* Given data:
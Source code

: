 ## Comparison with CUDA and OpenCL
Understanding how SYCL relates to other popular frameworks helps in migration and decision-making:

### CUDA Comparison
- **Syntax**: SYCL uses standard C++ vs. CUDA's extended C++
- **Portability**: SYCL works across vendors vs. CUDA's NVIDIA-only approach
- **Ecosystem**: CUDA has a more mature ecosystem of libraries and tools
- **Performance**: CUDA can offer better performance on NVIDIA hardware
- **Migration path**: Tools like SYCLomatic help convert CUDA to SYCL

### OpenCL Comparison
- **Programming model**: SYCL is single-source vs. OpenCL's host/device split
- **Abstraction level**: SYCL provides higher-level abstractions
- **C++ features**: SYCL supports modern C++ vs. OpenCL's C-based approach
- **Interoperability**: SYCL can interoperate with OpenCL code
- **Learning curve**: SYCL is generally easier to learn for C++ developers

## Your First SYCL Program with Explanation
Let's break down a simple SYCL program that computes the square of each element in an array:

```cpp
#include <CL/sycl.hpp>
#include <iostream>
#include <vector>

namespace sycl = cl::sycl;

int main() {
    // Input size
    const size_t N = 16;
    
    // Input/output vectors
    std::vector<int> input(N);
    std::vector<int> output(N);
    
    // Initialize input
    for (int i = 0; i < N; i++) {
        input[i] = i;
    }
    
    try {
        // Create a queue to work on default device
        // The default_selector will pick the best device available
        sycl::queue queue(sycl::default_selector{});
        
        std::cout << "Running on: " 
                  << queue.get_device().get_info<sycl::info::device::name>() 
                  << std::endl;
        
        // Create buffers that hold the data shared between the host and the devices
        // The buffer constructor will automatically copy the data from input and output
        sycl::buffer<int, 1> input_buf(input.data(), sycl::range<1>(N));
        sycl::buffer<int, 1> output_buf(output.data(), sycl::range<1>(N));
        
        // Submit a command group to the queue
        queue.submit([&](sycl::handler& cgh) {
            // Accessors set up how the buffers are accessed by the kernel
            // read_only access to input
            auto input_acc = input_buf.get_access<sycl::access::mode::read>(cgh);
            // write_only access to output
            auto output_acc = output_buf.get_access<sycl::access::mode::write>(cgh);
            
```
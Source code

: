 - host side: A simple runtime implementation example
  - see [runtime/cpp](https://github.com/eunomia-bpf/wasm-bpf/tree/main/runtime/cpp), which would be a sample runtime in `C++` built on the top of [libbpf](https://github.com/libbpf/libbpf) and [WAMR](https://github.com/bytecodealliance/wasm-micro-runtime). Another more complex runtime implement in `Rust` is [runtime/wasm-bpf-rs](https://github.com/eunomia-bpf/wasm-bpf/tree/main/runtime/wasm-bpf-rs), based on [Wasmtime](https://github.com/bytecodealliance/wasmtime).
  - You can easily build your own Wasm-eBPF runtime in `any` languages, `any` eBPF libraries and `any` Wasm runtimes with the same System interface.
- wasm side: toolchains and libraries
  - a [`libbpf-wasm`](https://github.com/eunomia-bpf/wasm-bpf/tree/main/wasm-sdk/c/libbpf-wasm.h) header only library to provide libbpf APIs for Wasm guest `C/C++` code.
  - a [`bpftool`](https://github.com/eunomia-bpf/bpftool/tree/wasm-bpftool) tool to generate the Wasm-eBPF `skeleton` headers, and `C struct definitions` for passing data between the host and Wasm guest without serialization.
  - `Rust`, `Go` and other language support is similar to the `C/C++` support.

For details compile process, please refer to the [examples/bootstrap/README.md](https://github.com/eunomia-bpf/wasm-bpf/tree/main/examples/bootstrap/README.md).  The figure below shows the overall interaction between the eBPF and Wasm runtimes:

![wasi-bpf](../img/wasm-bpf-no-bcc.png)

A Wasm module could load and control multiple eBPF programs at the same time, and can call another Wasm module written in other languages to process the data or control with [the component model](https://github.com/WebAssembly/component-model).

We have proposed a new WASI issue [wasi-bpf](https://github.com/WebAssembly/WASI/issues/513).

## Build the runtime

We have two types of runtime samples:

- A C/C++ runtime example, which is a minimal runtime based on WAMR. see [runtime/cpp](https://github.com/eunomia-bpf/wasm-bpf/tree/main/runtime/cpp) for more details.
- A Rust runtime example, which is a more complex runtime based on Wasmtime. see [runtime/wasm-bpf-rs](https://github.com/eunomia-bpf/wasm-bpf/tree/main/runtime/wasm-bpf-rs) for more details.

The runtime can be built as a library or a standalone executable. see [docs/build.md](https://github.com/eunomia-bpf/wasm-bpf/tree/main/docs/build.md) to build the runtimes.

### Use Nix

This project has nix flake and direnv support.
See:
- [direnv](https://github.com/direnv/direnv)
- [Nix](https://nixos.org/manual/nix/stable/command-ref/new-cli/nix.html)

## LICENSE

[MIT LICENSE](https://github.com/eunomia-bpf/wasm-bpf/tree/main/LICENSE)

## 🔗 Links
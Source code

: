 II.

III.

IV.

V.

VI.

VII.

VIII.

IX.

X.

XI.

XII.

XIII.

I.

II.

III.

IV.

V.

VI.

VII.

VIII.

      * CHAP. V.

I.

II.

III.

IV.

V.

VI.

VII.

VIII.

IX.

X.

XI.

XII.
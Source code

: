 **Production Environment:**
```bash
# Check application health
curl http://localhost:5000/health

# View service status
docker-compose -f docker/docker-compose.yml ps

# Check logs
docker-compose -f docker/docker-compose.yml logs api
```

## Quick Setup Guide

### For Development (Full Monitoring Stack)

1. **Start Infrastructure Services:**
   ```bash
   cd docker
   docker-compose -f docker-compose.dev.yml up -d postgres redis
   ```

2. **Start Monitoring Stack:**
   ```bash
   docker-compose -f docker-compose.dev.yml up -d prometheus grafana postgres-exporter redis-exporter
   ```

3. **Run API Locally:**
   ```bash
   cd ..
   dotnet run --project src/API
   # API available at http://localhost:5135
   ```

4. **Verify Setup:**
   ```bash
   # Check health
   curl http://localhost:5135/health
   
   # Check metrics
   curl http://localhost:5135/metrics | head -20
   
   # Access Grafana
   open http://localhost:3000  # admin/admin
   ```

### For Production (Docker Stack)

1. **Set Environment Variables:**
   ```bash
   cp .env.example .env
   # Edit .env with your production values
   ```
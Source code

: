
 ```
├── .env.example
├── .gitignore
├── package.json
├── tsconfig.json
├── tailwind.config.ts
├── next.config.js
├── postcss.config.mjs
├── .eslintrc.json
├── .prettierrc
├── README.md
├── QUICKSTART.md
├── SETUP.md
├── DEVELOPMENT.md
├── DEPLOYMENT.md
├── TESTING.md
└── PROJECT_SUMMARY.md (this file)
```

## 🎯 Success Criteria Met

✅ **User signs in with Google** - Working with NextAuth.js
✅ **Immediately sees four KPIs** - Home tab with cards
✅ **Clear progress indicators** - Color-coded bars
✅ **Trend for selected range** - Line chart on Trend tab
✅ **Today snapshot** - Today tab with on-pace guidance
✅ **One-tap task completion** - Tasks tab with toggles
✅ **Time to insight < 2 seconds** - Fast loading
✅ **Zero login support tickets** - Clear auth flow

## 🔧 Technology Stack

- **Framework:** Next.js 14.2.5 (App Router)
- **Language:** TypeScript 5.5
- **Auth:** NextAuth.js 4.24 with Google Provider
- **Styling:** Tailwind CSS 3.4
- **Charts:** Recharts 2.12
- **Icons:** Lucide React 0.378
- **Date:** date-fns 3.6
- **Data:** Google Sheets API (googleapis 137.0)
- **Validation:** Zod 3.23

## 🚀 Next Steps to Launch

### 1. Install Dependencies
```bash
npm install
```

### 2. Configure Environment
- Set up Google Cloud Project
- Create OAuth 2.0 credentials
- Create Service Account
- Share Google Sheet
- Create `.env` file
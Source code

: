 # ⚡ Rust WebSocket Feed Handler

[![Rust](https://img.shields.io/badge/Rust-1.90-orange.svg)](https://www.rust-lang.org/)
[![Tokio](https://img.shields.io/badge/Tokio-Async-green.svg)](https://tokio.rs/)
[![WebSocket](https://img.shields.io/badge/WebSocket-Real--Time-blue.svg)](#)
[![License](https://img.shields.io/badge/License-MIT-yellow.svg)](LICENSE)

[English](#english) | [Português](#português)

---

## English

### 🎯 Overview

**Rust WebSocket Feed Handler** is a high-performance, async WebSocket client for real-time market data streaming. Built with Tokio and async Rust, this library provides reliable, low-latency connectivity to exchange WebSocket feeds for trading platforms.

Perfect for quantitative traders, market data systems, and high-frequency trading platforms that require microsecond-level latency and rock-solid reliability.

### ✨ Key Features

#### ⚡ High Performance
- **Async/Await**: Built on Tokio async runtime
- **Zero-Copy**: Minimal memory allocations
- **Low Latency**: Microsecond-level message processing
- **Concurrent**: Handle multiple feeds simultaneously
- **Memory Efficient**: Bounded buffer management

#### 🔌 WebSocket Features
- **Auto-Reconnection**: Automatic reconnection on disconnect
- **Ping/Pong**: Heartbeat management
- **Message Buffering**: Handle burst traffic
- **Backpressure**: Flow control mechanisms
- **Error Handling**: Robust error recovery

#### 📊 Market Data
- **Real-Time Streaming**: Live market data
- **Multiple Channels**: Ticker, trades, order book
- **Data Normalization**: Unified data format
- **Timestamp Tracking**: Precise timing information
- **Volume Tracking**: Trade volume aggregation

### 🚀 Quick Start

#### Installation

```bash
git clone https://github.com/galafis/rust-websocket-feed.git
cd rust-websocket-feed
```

* Task details:
Where does the string "main" occur in the listing above? Return every line that contains it.

* Task output:
int main() {
  - see [runtime/cpp](https://github.com/eunomia-bpf/wasm-bpf/tree/main/runtime/cpp), which would be a sample runtime in `C++` built on the top of [libbpf](https://github.com/libbpf/libbpf) and [WAMR](https://github.com/bytecodealliance/wasm-micro-runtime). Another more complex runtime implement in `Rust` is [runtime/wasm-bpf-rs](https://github.com/eunomia-bpf/wasm-bpf/tree/main/runtime/wasm-bpf-rs), based on [Wasmtime](https://github.com/bytecodealliance/wasmtime).
  - a [`libbpf-wasm`](https://github.com/eunomia-bpf/wasm-bpf/tree/main/wasm-sdk/c/libbpf-wasm.h) header only library to provide libbpf APIs for Wasm guest `C/C++` code.
For details compile process, please refer to the [examples/bootstrap/README.md](https://github.com/eunomia-bpf/wasm-bpf/tree/main/examples/bootstrap/README.md).  The figure below shows the overall interaction between the eBPF and Wasm runtimes:
- A C/C++ runtime example, which is a minimal runtime based on WAMR. see [runtime/cpp](https://github.com/eunomia-bpf/wasm-bpf/tree/main/runtime/cpp) for more details.
- A Rust runtime example, which is a more complex runtime based on Wasmtime. see [runtime/wasm-bpf-rs](https://github.com/eunomia-bpf/wasm-bpf/tree/main/runtime/wasm-bpf-rs) for more details.
The runtime can be built as a library or a standalone executable. see [docs/build.md](https://github.com/eunomia-bpf/wasm-bpf/tree/main/docs/build.md) to build the runtimes.
[MIT LICENSE](https://github.com/eunomia-bpf/wasm-bpf/tree/main/LICENSE)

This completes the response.